[[ RECORD SET open ]]

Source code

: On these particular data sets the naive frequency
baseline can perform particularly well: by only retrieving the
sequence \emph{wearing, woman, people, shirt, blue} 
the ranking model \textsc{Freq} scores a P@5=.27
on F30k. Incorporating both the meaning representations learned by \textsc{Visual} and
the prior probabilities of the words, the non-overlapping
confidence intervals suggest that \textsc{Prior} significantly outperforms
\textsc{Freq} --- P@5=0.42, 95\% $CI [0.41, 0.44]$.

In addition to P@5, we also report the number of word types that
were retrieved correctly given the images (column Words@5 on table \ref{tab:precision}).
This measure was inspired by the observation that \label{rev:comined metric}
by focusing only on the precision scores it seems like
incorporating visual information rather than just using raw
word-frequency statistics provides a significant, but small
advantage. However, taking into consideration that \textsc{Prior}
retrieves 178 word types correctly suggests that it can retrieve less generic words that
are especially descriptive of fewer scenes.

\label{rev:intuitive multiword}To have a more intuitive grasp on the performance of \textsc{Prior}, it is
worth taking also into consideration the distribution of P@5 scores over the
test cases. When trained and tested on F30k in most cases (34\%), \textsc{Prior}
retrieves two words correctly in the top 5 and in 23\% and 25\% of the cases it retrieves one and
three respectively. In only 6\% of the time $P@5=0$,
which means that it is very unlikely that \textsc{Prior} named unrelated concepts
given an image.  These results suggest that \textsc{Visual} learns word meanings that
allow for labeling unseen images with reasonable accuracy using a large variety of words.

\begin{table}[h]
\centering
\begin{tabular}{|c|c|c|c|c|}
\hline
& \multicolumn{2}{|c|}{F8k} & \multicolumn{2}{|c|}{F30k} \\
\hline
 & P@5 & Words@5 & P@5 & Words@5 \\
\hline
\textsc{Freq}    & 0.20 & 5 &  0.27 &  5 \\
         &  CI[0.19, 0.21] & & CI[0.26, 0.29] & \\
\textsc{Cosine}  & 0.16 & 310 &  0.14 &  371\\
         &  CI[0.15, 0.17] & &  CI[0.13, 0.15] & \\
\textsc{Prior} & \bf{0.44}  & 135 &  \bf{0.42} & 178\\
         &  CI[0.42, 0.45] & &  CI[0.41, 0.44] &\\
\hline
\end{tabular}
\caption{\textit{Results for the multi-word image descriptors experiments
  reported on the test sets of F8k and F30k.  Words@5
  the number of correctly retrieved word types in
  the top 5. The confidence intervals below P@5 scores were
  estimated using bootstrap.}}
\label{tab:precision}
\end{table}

[[ RECORD SET closed ]]
[[ RECORD SET open ]]

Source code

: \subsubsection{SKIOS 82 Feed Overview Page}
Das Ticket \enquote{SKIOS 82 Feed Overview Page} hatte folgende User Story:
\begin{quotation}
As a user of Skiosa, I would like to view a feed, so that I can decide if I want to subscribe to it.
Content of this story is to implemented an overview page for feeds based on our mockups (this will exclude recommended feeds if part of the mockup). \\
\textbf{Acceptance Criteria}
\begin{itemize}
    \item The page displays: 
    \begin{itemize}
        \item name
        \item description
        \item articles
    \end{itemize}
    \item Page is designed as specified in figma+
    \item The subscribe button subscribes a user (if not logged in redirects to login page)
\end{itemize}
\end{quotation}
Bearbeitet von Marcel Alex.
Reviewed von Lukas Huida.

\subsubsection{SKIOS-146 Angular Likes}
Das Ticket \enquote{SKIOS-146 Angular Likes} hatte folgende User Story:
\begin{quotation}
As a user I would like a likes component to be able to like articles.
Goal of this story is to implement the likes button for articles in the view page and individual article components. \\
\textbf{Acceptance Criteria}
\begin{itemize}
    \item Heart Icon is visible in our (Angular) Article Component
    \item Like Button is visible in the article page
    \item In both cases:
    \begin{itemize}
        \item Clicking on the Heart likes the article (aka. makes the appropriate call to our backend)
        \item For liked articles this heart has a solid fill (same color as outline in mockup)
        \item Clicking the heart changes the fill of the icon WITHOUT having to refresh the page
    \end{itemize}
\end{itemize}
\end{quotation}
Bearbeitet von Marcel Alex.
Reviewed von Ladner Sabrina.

[[ RECORD SET closed ]]

Only the number of lines in the data that hold "enquote" should be stated.

TASK SOLUTION ▸ 2